Dans son ouvrage consacré au mythique numéro 7 de Manchester United, Vincent Duluc retrace la destinée tumultueuse d’un footballeur de génie. George Best, le cinquième Beatles décrit l’ascension puis la chute d’un talent brut, homme complexe, buveur et séducteur invétéré, qui ne parvint jamais à dribbler ses démons. 

De foot, dans la vie de George Best, il aura finalement été trop peu question. Entre deux femmes, ou deux sorties au pub, le lumineux « Belfast Boy » était capable d’éclairer la ville de Manchester à lui tout seul, d’un dribble ou d’un but. Une lumière qui vacillait bien vite, une fois le maillot remisé au vestiaire, et qui s’éteignait pour de bon lorsque la nuit venait. Avait-elle brillé trop fort sur ce gamin de Cregagh Road, élevé dans l’ombre des logements sociaux et des façades de briques rouges ?

Dans son récit de 232 pages, le journaliste Vincent Duluc nous présente le parcours d’un drôle de mec, footballeur émouvant et personnage bondissant, dont les proches auront passé la moitié de leur vie à l’attendre, et l’autre à regretter qu’il soit venu. Des origines modestes à l’ascension fulgurante, l’auteur nous donne à voir la trajectoire sinueuse d’un garçon peut-être trop brillant, trop beau, trop fragile pour son talent.

Dès les premiers chapitres, entre réminiscences de ses premiers voyages outre-manche, des premiers émois romantiques et footballistiques, le romancier place le décor dans lequel George Best est né au football. En 1958, l’Angleterre pleure ses « Busby Babes », huit joueurs professionnels de Manchester United tués dans le crash de leur avion à Munich, au retour d’un match de Coupe d’Europe. L’arrivée d’un ange venu de Belfast, léger comme un courant d’air et rapide comme une tempête, sera l’occasion pour toute une génération de survivants de gravir en 1968 l’Everest de la Coupe d’Europe, et d’y déposer une gerbe.

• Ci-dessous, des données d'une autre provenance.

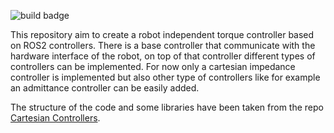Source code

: ![build badge](https://github.com/lucabeber/effort_controller/actions/workflows/industrial_ci_humble_action.yml/badge.svg)

This repository aim to create a robot independent torque controller based on ROS2 controllers. 
There is a base controller that communicate with the hardware interface of the robot, on top of that controller different types of controllers can be implemented. 
For now only a cartesian impedance controller is implemented but also other type of controllers like for example an admittance controller can be easily added. 


The structure of the code and some libraries have been taken from the repo [Cartesian Controllers](https://github.com/fzi-forschungszentrum-informatik/cartesian_controllers).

Le cinquième Beatles est sur le toit du monde, au sommet du football européen, à l’apogée de son talent, il a dix-neuf ans, et nous en sommes au troisième chapitre. Voici pour la partie connue de l’histoire. La suite, récit détaillé des années perdues, puis regagnées, puis finalement balancées par-dessus l’épaule comme un verre vide de vodka, est un voyage entre solitude et sollicitations, tentations, victoires et renoncements.

Des voitures, des femmes et de l’alcool, Vincent Duluc nous dit tout, dates et lieux à l’appui, brisant chaque fois un peu plus le cœur du lecteur trop empathique. « Oh non, George.. » se surprend-on à murmurer au détour d’un come-back à peine entamé, ou d’un succès trop vite noyé au fond d’une bière. On voudrait en savoir un peu plus sur le joueur, les résultats, d’autres matchs, ou un fait marquant. La tristesse est grande de constater que leur absence du livre est le reflet de leur absence de la vie du joueur : le football, dans les années qui suivent le titre de 68, et jusqu’à la fin, doit cohabiter avec de trop bruyants voisins.

Avant le footballeur, c’est ici l’homme qui est dépeint, tiraillé entre son désir d’occuper la scène et un besoin viscéral de garder pour lui ses doutes et ses vérités. Légende jouante, on comprend aussi, entre les lignes, que la malédiction de Best est d’être resté meilleur que tous les autres, alors même que son existence se diluait dans une vie d’excès et de débauche. Premier surdoué d’une époque qui n’avait pas le mode d’emploi pour ce type de phénomène, sa chute a sans doute permis aux génies du jeu qui l’ont suivi d’être mieux accompagnés.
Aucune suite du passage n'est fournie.